NYMEX Oil Futures Close Lower

Brian L Milne
By  Brian L. Milne , DTN Refined Fuels Editor

CRANBURY, N.J. (DTN) -- New York Mercantile Exchange oil futures with nearest delivery tumbled to new one-month lows during market-on-close trade Thursday with Brent crude futures on the IntercontinentalExchange printing a one-month low midday, with oil futures now down for a sixth consecutive session as concern over an exit from the European Union by Britain spurs worry over economic growth.

After the 2:30 p.m. EDT settlements, oil futures printed fresh lows, breaking down support, adding an explanation point that the early month rally has reversed to a downtrend.

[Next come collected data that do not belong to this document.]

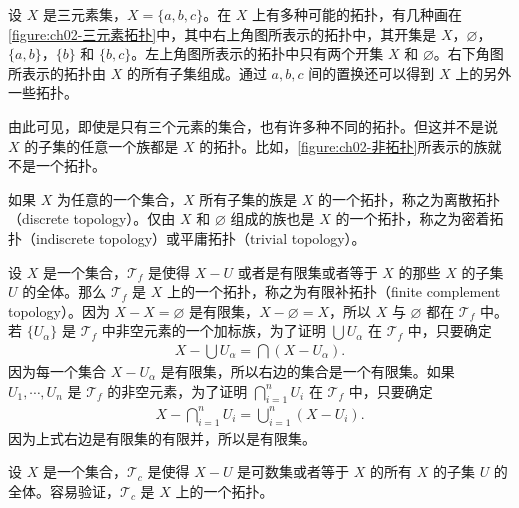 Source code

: \documentclass[../../main.tex]{subfiles}
\begin{document}
\begin{example}\label{example:ch02-三元素拓扑}
设 $X$ 是三元素集，$X = \{a, b, c\}$。在 $X$ 上有多种可能的拓扑，有几种画在\cref{figure:ch02-三元素拓扑}中，其中右上角图所表示的拓扑中，其开集是 $X$，$\varnothing$，$\{a, b\}$，$\{b\}$ 和 $\{b, c\}$。左上角图所表示的拓扑中只有两个开集 $X$ 和 $\varnothing$。右下角图所表示的拓扑由 $X$ 的所有子集组成。通过 $a, b, c$ 间的置换还可以得到 $X$ 上的另外一些拓扑。


由此可见，即使是只有三个元素的集合，也有许多种不同的拓扑。但这并不是说 $X$ 的子集的任意一个族都是 $X$ 的拓扑。比如，\cref{figure:ch02-非拓扑}所表示的族就不是一个拓扑。

\end{example}

\begin{example}\label{example:ch02-离散与密着拓扑}
如果 $X$ 为任意的一个集合，$X$ 所有子集的族是 $X$ 的一个拓扑，称之为离散拓扑（discrete topology）。仅由 $X$ 和 $\varnothing$ 组成的族也是 $X$ 的一个拓扑，称之为密着拓扑（indiscrete topology）或平庸拓扑（trivial topology）。
\end{example}

\begin{example}\label{example:ch02-有限补拓扑}
设 $X$ 是一个集合，$\mathcal{T}_{f}$ 是使得 $X - U$ 或者是有限集或者等于 $X$ 的那些 $X$ 的子集 $U$ 的全体。那么 $\mathcal{T}_{f}$ 是 $X$ 上的一个拓扑，称之为有限补拓扑（finite complement topology）。因为 $X - X = \varnothing$ 是有限集，$X - \varnothing = X$，所以 $X$ 与 $\varnothing$ 都在 $\mathcal{T}_{f}$ 中。若 $\{U_{\alpha}\}$ 是 $\mathcal{T}_{f}$ 中非空元素的一个加标族，为了证明 $\bigcup U_{\alpha}$ 在 $\mathcal{T}_{f}$ 中，只要确定
\begin{align*}
X - \bigcup U_{\alpha} = \bigcap (X - U_{\alpha}).
\end{align*}
因为每一个集合 $X - U_{\alpha}$ 是有限集，所以右边的集合是一个有限集。如果 $U_{1}, \cdots, U_{n}$ 是 $\mathcal{T}_{f}$ 的非空元素，为了证明 $\bigcap_{i=1}^{n} U_{i}$ 在 $\mathcal{T}_{f}$ 中，只要确定
\begin{align*}
X - \bigcap_{i=1}^{n} U_{i} = \bigcup_{i=1}^{n} (X - U_{i}).
\end{align*}
因为上式右边是有限集的有限并，所以是有限集。
\end{example}

\begin{example}\label{example:ch02-可数补拓扑}
设 $X$ 是一个集合，$\mathcal{T}_{c}$ 是使得 $X - U$ 是可数集或者等于 $X$ 的所有 $X$ 的子集 $U$ 的全体。容易验证，$\mathcal{T}_{c}$ 是 $X$ 上的一个拓扑。
\end{example}
\end{document}
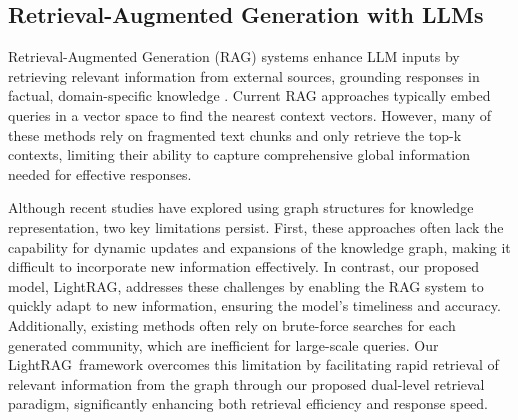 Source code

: \documentclass{article} %
\def\model{LightRAG}
\begin{document}
\subsection{Retrieval-Augmented Generation with LLMs}\vspace{-0.05in}
Retrieval-Augmented Generation (RAG) systems enhance LLM inputs by retrieving relevant information from external sources, grounding responses in factual, domain-specific knowledge \cite{ram2023context, fan2024survey}. Current RAG approaches \cite{hyde, gao2023retrieval, chan2024rq, yu2024rankrag} typically embed queries in a vector space to find the nearest context vectors. However, many of these methods rely on fragmented text chunks and only retrieve the top-k contexts, limiting their ability to capture comprehensive global information needed for effective responses.

Although recent studies \cite{edge2024local} have explored using graph structures for knowledge representation, two key limitations persist. First, these approaches often lack the capability for dynamic updates and expansions of the knowledge graph, making it difficult to incorporate new information effectively. In contrast, our proposed model, \model, addresses these challenges by enabling the RAG system to quickly adapt to new information, ensuring the model's timeliness and accuracy. Additionally, existing methods often rely on brute-force searches for each generated community, which are inefficient for large-scale queries. Our \model\ framework overcomes this limitation by facilitating rapid retrieval of relevant information from the graph through our proposed dual-level retrieval paradigm, significantly enhancing both retrieval efficiency and response speed.
\end{document}
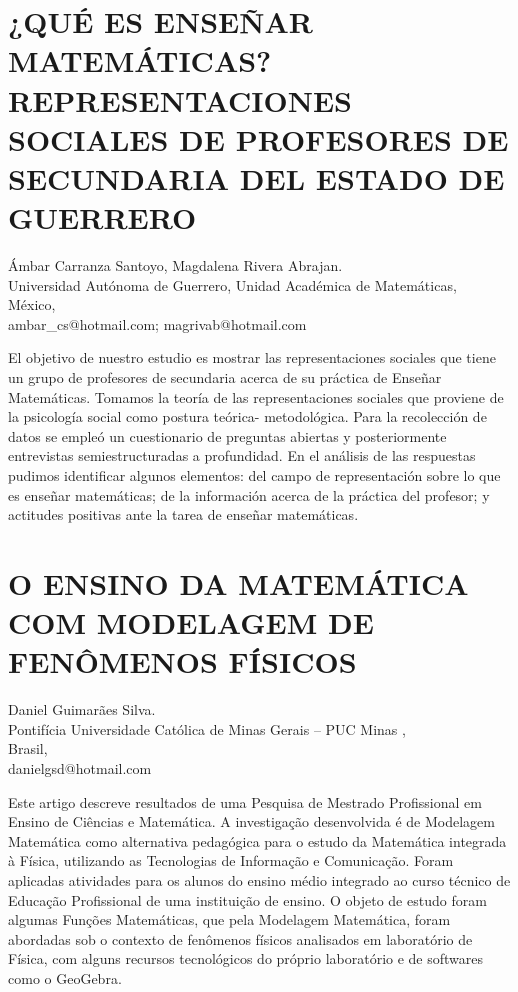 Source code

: \section{¿QUÉ ES ENSEÑAR MATEMÁTICAS? REPRESENTACIONES SOCIALES DE PROFESORES
DE SECUNDARIA DEL ESTADO DE GUERRERO }

\begin{datos}
Ámbar Carranza Santoyo, Magdalena Rivera Abrajan.\\
Universidad Autónoma de Guerrero, Unidad Académica de Matemáticas,\\
\hfill  México, \\
\hfill ambar\_{}cs@hotmail.com; magrivab@hotmail.com 
\end{datos}

El objetivo de nuestro estudio es mostrar las representaciones sociales
que tiene un grupo de profesores de secundaria acerca de su práctica
de Enseñar Matemáticas. Tomamos la teoría de las representaciones
sociales que proviene de la psicología social como postura teórica-
metodológica. Para la recolección de datos se empleó un cuestionario
de preguntas abiertas y posteriormente entrevistas semiestructuradas
a profundidad. En el análisis de las respuestas pudimos identificar
algunos elementos: del campo de representación sobre lo que es enseñar
matemáticas; de la información acerca de la práctica del profesor;
y actitudes positivas ante la tarea de enseñar matemáticas.


\section{O ENSINO DA MATEMÁTICA COM MODELAGEM DE FENÔMENOS FÍSICOS}

\begin{datos}
Daniel Guimarães Silva.\\
Pontifícia Universidade Católica de Minas Gerais – PUC Minas ,\\
\hfill  Brasil, \\
\hfill danielgsd@hotmail.com 
\end{datos}

Este artigo descreve resultados de uma Pesquisa de Mestrado Profissional
em Ensino de Ciências e Matemática. A investigação desenvolvida é
de Modelagem Matemática como alternativa pedagógica para o estudo
da Matemática integrada à Física, utilizando as Tecnologias de Informação
e Comunicação. Foram aplicadas atividades para os alunos do ensino
médio integrado ao curso técnico de Educação Profissional de uma instituição
de ensino. O objeto de estudo foram algumas Funções Matemáticas, que
pela Modelagem Matemática, foram abordadas sob o contexto de fenômenos
físicos analisados em laboratório de Física, com alguns recursos tecnológicos
do próprio laboratório e de softwares como o GeoGebra. 


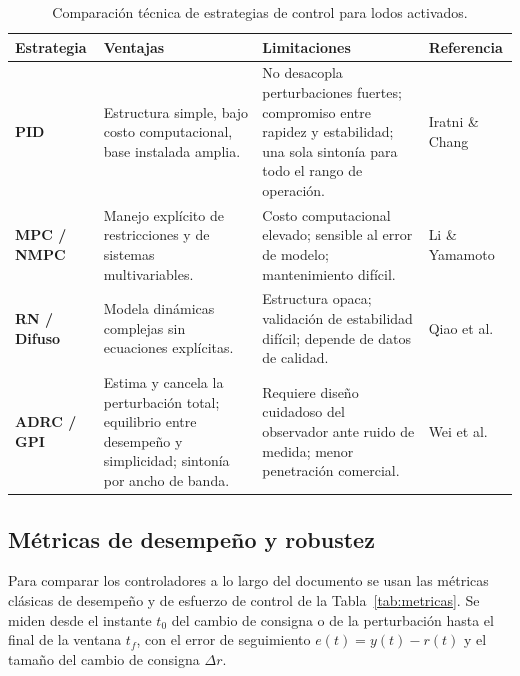 \begin{table}[H]
\centering
\caption{Comparación técnica de estrategias de control para lodos activados.}
\label{tab:comparativa_control}
\renewcommand{\arraystretch}{1.35}
\small
\begin{tabular}{|p{2.1cm}|p{4.6cm}|p{4.9cm}|p{2.6cm}|}
\hline
\rowcolor[gray]{0.9}
\textbf{Estrategia} & \textbf{Ventajas} & \textbf{Limitaciones} & \textbf{Referencia} \\ \hline
\textbf{PID} & Estructura simple, bajo costo computacional, base instalada amplia. & No desacopla perturbaciones fuertes; compromiso entre rapidez y estabilidad; una sola sintonía para todo el rango de operación. & Iratni \& Chang \cite{iratni2019advances} \\ \hline
\textbf{MPC / NMPC} & Manejo explícito de restricciones y de sistemas multivariables. & Costo computacional elevado; sensible al error de modelo; mantenimiento difícil. & Li \& Yamamoto \cite{li2017multi} \\ \hline
\textbf{RN / Difuso} & Modela dinámicas complejas sin ecuaciones explícitas. & Estructura opaca; validación de estabilidad difícil; depende de datos de calidad. & Qiao et al. \cite{qiao2014neural} \\ \hline
\textbf{ADRC / GPI} & Estima y cancela la perturbación total; equilibrio entre desempeño y simplicidad; sintonía por ancho de banda. & Requiere diseño cuidadoso del observador ante ruido de medida; menor penetración comercial. & Wei et al. \cite{wei2020disturbance} \\ \hline
\end{tabular}
\end{table}

\subsection{Métricas de desempeño y robustez}
\label{subsec:metricas}

Para comparar los controladores a lo largo del documento se usan las métricas clásicas de desempeño y
de esfuerzo de control de la Tabla~\ref{tab:metricas}. Se miden desde el instante
$t_0$ del cambio de consigna o de la perturbación hasta el final de la ventana $t_f$, con el error de
seguimiento $e(t) = y(t) - r(t)$ y el tamaño del cambio de consigna $\Delta r$.

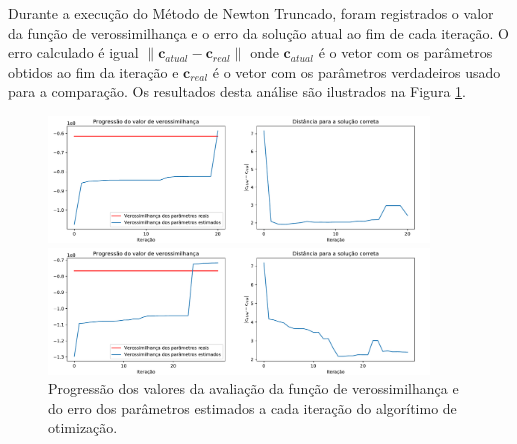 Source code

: 
Durante a execução do Método de Newton Truncado, foram registrados o valor da função de verossimilhança e o erro da solução atual ao fim de cada iteração.
O erro calculado é igual $\|\mathbf{c}_{atual} - \mathbf{c}_{real}\|$ onde
$\mathbf{c}_{atual}$ é o vetor com os parâmetros obtidos ao fim da iteração e
$\mathbf{c}_{real}$ é o vetor com os parâmetros verdadeiros usado para a comparação.
Os resultados desta análise são ilustrados na Figura \ref{fig:progression_plots}.

\begin{figure}
	\centering
	\caption{Progressão dos valores da avaliação da função de verossimilhança e do erro dos parâmetros estimados a cada iteração do algorítimo de otimização.}
	\label{fig:progression_plots}
	\begin{minipage}[b]{.99\linewidth}
		\centering
		\includegraphics[width=0.90\textwidth]{./figures/results_figures/progression_plot.pdf}
	\end{minipage}

	\begin{minipage}[b]{.99\linewidth}
		\centering
		\includegraphics[width=0.90\textwidth]{./figures/results_figures/progression_plot2.pdf}
	\end{minipage}
\end{figure}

NYMEX July West Texas Intermediate futures settled down $1.80 at $46.21 bbl, and fell to a $46.15 one-month low on the spot continuation chart ahead of the close, and since slipped to a $45.91 bbl low.

ICE August Brent futures settled down $1.78 at $47.19, and fell to a $46.94 bbl one-month spot low since settlement.

NYMEX July ULSD futures settled down 5.49cts at $1.4229 gallon, and near a $1.4207 one-month low on the spot continuation chart during MOC trade, adding to the decline after the close with a $1.4165 print.

NYMEX July RBOB futures settled down 3.61cts at $1.4653 gallon and near a $1.4630 better than one-month spot low, sliding another 41 points since the close to $1.4589.

Momentum has shifted ahead of Britain's June 23 referendum on EU membership towards exiting the bloc, which earned a rebuke earlier today from the Bank of England that said leaving the EU would harm Britain's economy. A number of analysts have said Britain's exit from the bloc would slow economic growth in Europe.

Those concerns stayed the hands played by central banks this week, with the Bank of England leaving its benchmark interest rate unchanged at 0.5%, and the Bank of Japan holding its key interest rate at a negative 0.1%.

Wednesday afternoon, the Federal Reserve left unchanged at 0.25% the federal funds rate, which was widely expected after the Labor Department earlier this month reported poor job growth in the United States and revised lower previous month job gains. The report suggested potential headwinds for the U.S. economy. The Fed's news release Wednesday highlighted their dependence on data when making a decision on changing interest rates, while Fed Chair Janet Yellen in subsequent comments said low interest rates would endure longer than previously suggested, calling it a new normal.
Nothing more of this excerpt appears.